TASK DESCRIPTION —
Return each entry precisely as it appears below.

SUPPLIED MATERIAL —

↓↓↓

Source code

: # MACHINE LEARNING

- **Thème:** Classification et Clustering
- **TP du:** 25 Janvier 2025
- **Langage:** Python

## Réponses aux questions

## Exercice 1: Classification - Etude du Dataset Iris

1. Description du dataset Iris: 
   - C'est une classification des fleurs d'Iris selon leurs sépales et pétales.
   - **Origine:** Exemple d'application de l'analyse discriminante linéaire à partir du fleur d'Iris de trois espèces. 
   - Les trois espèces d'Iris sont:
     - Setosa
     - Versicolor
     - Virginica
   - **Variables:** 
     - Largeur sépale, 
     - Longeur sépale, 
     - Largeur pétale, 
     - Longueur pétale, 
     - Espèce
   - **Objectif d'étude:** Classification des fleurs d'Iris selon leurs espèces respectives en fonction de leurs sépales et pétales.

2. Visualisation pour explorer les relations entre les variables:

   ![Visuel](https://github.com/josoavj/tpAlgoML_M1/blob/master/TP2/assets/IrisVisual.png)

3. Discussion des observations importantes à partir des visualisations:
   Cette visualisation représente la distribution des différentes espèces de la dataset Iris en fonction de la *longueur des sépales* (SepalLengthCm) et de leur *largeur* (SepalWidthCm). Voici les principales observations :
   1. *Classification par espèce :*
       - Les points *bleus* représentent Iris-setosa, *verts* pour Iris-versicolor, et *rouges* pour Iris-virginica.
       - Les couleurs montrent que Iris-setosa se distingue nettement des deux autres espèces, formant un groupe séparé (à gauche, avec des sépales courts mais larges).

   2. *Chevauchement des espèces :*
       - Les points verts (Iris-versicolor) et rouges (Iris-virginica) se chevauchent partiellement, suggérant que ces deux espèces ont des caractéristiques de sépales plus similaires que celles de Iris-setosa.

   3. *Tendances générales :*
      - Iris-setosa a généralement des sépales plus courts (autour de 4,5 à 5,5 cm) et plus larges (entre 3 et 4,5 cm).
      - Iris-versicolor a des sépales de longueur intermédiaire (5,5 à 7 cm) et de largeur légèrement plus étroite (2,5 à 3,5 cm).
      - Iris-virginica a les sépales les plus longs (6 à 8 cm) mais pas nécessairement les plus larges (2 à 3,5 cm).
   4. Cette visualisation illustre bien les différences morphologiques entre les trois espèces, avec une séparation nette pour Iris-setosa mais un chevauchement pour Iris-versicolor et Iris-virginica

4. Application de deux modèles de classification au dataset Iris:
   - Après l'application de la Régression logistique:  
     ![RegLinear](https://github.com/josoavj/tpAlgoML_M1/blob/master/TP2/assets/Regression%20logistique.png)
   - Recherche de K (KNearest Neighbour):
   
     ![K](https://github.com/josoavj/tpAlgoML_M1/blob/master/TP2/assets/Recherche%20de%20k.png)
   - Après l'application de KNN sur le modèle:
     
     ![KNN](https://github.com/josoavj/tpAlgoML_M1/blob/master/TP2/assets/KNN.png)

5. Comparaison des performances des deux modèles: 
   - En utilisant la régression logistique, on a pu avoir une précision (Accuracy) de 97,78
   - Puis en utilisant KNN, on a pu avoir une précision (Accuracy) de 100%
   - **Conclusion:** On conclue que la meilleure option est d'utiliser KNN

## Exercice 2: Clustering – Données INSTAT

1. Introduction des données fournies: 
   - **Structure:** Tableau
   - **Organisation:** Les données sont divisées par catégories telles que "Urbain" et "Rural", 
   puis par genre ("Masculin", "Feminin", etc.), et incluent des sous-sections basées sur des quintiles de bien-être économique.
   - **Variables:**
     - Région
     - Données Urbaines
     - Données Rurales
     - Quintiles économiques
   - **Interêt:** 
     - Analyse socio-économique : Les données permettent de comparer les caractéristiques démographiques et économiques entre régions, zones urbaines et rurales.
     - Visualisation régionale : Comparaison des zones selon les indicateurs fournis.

↑↑↑

SOLUTION TO THE PROBLEM —
Source code

: # MACHINE LEARNING

- **Thème:** Classification et Clustering
- **TP du:** 25 Janvier 2025
- **Langage:** Python

## Réponses aux questions

## Exercice 1: Classification - Etude du Dataset Iris

1. Description du dataset Iris: 
   - C'est une classification des fleurs d'Iris selon leurs sépales et pétales.
   - **Origine:** Exemple d'application de l'analyse discriminante linéaire à partir du fleur d'Iris de trois espèces. 
   - Les trois espèces d'Iris sont:
     - Setosa
     - Versicolor
     - Virginica
   - **Variables:** 
     - Largeur sépale, 
     - Longeur sépale, 
     - Largeur pétale, 
     - Longueur pétale, 
     - Espèce
   - **Objectif d'étude:** Classification des fleurs d'Iris selon leurs espèces respectives en fonction de leurs sépales et pétales.

2. Visualisation pour explorer les relations entre les variables:

   ![Visuel](https://github.com/josoavj/tpAlgoML_M1/blob/master/TP2/assets/IrisVisual.png)

3. Discussion des observations importantes à partir des visualisations:
   Cette visualisation représente la distribution des différentes espèces de la dataset Iris en fonction de la *longueur des sépales* (SepalLengthCm) et de leur *largeur* (SepalWidthCm). Voici les principales observations :
   1. *Classification par espèce :*
       - Les points *bleus* représentent Iris-setosa, *verts* pour Iris-versicolor, et *rouges* pour Iris-virginica.
       - Les couleurs montrent que Iris-setosa se distingue nettement des deux autres espèces, formant un groupe séparé (à gauche, avec des sépales courts mais larges).

   2. *Chevauchement des espèces :*
       - Les points verts (Iris-versicolor) et rouges (Iris-virginica) se chevauchent partiellement, suggérant que ces deux espèces ont des caractéristiques de sépales plus similaires que celles de Iris-setosa.

   3. *Tendances générales :*
      - Iris-setosa a généralement des sépales plus courts (autour de 4,5 à 5,5 cm) et plus larges (entre 3 et 4,5 cm).
      - Iris-versicolor a des sépales de longueur intermédiaire (5,5 à 7 cm) et de largeur légèrement plus étroite (2,5 à 3,5 cm).
      - Iris-virginica a les sépales les plus longs (6 à 8 cm) mais pas nécessairement les plus larges (2 à 3,5 cm).
   4. Cette visualisation illustre bien les différences morphologiques entre les trois espèces, avec une séparation nette pour Iris-setosa mais un chevauchement pour Iris-versicolor et Iris-virginica

4. Application de deux modèles de classification au dataset Iris:
   - Après l'application de la Régression logistique:  
     ![RegLinear](https://github.com/josoavj/tpAlgoML_M1/blob/master/TP2/assets/Regression%20logistique.png)
   - Recherche de K (KNearest Neighbour):
   
     ![K](https://github.com/josoavj/tpAlgoML_M1/blob/master/TP2/assets/Recherche%20de%20k.png)
   - Après l'application de KNN sur le modèle:
     
     ![KNN](https://github.com/josoavj/tpAlgoML_M1/blob/master/TP2/assets/KNN.png)

5. Comparaison des performances des deux modèles: 
   - En utilisant la régression logistique, on a pu avoir une précision (Accuracy) de 97,78
   - Puis en utilisant KNN, on a pu avoir une précision (Accuracy) de 100%
   - **Conclusion:** On conclue que la meilleure option est d'utiliser KNN

## Exercice 2: Clustering – Données INSTAT

1. Introduction des données fournies: 
   - **Structure:** Tableau
   - **Organisation:** Les données sont divisées par catégories telles que "Urbain" et "Rural", 
   puis par genre ("Masculin", "Feminin", etc.), et incluent des sous-sections basées sur des quintiles de bien-être économique.
   - **Variables:**
     - Région
     - Données Urbaines
     - Données Rurales
     - Quintiles économiques
   - **Interêt:** 
     - Analyse socio-économique : Les données permettent de comparer les caractéristiques démographiques et économiques entre régions, zones urbaines et rurales.
     - Visualisation régionale : Comparaison des zones selon les indicateurs fournis.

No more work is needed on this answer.